Epiphysiodesis has been reported to result in physeal closure in 85-100% of patients with few complications. In the author's review [51] of 44 patients who underwent proximal tibial epiphysiodesis, no complications occurred, though lack of growth inhibition, angular deformity, and knee stiffness can occur. [52]

Numerous complications can occur when performing limb-lengthening procedures, even in experienced hands. [53] Complication rates vary significantly among reported studies and seem to depend on the degree of lengthening, definition of complication, and the surgeon's experience.  Complication rates from most series, including that of the authors, [51, 54] are about one per procedure, and many of these require operative treatment. Fortunately, the ultimate objective can usually still be obtained.

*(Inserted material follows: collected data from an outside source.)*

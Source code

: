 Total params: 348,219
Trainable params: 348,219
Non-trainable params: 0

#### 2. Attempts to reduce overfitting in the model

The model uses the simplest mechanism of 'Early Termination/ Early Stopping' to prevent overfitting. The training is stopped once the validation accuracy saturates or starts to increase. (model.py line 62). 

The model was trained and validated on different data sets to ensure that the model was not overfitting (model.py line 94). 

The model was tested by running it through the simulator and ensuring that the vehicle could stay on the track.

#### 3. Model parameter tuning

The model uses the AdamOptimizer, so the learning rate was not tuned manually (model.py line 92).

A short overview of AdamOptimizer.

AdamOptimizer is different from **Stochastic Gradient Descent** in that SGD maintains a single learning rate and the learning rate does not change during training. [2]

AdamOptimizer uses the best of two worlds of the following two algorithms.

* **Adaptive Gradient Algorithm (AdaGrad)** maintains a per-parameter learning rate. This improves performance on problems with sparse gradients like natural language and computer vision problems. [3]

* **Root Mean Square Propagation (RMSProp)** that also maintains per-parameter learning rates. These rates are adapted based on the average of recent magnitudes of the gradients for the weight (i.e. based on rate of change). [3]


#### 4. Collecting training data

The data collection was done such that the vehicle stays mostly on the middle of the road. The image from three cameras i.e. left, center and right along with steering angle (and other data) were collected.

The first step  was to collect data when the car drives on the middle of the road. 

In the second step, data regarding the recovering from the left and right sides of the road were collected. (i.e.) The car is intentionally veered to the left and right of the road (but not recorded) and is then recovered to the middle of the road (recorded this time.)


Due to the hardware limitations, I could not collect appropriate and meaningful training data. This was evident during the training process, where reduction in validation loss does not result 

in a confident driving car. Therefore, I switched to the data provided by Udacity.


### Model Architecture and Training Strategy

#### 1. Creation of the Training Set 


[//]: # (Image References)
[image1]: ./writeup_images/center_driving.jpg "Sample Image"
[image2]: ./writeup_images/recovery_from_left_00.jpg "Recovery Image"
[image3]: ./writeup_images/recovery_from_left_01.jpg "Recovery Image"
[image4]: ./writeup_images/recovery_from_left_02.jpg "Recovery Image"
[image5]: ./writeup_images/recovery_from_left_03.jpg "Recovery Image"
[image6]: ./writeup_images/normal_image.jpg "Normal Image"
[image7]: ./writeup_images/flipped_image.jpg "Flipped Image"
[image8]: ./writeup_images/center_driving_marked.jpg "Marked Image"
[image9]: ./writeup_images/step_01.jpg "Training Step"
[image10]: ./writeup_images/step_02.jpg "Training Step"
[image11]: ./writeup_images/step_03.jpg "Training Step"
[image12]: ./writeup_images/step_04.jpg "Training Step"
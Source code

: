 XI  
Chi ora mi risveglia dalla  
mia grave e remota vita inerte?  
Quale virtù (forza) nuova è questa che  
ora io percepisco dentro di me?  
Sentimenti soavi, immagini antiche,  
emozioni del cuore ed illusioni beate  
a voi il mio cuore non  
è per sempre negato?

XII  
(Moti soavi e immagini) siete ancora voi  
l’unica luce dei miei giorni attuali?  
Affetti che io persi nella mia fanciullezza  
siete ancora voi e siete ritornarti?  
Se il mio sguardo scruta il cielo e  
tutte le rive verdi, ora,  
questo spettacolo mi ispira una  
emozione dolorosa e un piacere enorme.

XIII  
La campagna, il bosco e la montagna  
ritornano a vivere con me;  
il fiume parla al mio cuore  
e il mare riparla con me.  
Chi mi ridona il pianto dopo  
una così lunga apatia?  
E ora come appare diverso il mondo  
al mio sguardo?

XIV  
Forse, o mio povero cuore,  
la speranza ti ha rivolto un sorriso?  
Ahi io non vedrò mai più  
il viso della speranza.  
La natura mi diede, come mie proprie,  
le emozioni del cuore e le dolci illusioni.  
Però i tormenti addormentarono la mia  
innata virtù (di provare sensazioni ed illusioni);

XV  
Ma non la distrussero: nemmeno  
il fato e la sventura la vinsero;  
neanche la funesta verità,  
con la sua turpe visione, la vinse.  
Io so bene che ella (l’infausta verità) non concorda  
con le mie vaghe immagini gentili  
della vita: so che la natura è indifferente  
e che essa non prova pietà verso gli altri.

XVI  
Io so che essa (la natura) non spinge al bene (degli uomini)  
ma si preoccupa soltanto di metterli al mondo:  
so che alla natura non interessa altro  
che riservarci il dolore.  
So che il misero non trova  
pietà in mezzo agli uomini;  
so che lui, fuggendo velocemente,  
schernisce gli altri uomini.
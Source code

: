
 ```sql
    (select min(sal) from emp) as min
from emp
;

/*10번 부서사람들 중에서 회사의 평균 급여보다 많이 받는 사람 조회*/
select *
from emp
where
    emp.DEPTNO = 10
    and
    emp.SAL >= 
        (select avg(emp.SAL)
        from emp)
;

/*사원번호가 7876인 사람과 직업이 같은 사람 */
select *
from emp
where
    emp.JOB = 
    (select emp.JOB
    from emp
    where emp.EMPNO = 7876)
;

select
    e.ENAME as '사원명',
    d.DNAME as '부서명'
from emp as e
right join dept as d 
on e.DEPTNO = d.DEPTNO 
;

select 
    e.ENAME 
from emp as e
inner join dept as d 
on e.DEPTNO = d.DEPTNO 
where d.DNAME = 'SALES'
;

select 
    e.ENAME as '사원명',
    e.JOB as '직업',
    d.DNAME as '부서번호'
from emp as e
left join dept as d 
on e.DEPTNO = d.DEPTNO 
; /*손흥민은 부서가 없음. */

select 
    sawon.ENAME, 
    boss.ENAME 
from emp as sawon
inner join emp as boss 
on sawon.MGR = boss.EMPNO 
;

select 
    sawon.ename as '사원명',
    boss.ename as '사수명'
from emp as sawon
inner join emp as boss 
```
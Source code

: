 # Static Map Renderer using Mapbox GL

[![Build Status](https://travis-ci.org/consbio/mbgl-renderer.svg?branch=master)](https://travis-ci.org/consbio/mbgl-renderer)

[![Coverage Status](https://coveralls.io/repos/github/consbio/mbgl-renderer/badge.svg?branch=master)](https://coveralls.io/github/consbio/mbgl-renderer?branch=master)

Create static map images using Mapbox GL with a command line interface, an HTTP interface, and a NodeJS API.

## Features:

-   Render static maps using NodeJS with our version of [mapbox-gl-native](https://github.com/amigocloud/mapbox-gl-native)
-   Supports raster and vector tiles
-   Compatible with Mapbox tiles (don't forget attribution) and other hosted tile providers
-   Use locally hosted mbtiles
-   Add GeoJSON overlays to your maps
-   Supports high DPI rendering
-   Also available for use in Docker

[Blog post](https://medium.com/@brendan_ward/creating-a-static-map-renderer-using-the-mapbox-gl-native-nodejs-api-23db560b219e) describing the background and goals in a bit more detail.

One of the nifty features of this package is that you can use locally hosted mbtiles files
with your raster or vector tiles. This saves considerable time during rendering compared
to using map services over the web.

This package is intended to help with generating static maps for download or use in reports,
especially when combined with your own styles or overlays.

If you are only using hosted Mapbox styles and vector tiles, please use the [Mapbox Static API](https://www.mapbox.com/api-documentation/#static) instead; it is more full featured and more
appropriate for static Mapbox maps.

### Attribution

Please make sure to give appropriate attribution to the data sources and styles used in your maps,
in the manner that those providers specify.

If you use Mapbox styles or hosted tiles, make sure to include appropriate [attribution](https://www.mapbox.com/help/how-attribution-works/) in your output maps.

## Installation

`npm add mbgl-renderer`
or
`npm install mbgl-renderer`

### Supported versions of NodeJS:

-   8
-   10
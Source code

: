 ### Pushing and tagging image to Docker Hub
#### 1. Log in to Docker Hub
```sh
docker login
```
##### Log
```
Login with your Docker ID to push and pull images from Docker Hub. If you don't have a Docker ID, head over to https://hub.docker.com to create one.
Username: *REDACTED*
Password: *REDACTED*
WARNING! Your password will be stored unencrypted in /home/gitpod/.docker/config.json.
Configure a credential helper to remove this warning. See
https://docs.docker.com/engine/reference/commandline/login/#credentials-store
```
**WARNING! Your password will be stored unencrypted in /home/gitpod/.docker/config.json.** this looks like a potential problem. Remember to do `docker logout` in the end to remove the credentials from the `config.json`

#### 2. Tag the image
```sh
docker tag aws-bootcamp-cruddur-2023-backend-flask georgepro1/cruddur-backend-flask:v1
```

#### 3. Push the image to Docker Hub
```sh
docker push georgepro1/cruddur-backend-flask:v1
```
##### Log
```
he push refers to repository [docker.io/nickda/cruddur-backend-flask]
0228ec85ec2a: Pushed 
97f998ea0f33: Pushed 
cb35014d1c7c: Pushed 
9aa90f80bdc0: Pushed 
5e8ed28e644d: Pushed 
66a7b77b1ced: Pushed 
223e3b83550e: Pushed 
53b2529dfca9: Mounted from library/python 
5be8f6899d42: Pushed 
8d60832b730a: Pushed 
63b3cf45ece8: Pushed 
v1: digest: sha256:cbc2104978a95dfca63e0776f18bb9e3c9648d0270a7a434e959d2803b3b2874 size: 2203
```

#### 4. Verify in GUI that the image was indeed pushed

The most common complication is pin-site infection. Depending on how this complication is diagnosed, treated, and reported, it may occur in nearly every patient. Numerous pin-care protocols have been developed. Some authors have demonstrated good success with a shower regimen after the incisions have healed. The author uses this regimen in combination with standard cleaning of the pin sites and oral antibiotics if excessive discharge, redness, or swelling is present. Periosteal reaction occurs around the pin sites in most patients, and this may be an early indication of loosening.

Pins coated with hydroxyapatite have improved fixation to bone and may reduce the rate of infection and loosening during external fixation for distraction osteogenesis. Use of hydroxyapatite-coated pins should be considered in clinical situations requiring prolonged external fixation.

Knee ROM decreases uniformly in femoral lengthening by an average of 37°, but at follow-up, the mean loss in ROM is usually minimal.

Other, more ominous complications include fracture, osteomyelitis, and joint subluxation. The incidence of these more serious complications is about 25% with an experienced surgeon.

Less commonly considered effects of limb lengthening include muscle weakness, pain, and possible physeal inhibition. The last effect is extremely important if lengthening procedures are planned for younger patients with an open physis. Some reports, including this author's, [51] found little difference in prelengthening and postlengthening growth velocities, indicating little effect of lengthening on the adjacent growth plates (with moderate lengthenings). Other reports have found growth inhibition, especially in the tibia and in children after extensive lengthening procedures (> 30%). [55]

Unlike pain associated with conventional surgery, pain with lengthening seems to continue beyond the postoperative period and through the lengthening and consolidation phases, until the fixator is removed.

The use of somatosensory evoked potential (SSEP) monitoring may be helpful in preventing neurologic injuries, especially of the peroneal nerve. The use of ultrasound stimulation, [56] electrical stimulation, [57] or both, though not routinely prescribed, may decrease the time to consolidation.


Long-Term Monitoring

Continued monitoring of limb-length inequality is needed for patients undergoing an epiphysiodesis. An orthoroentgenogram or scanogram should be taken every 6 months until skeletal maturity. The expected goal is limb-length equality within 1 cm at skeletal maturity.

For patients undergoing limb lengthening, the fixator can sometimes be removed in an outpatient setting, but usually these devices are removed with the patient under sedation.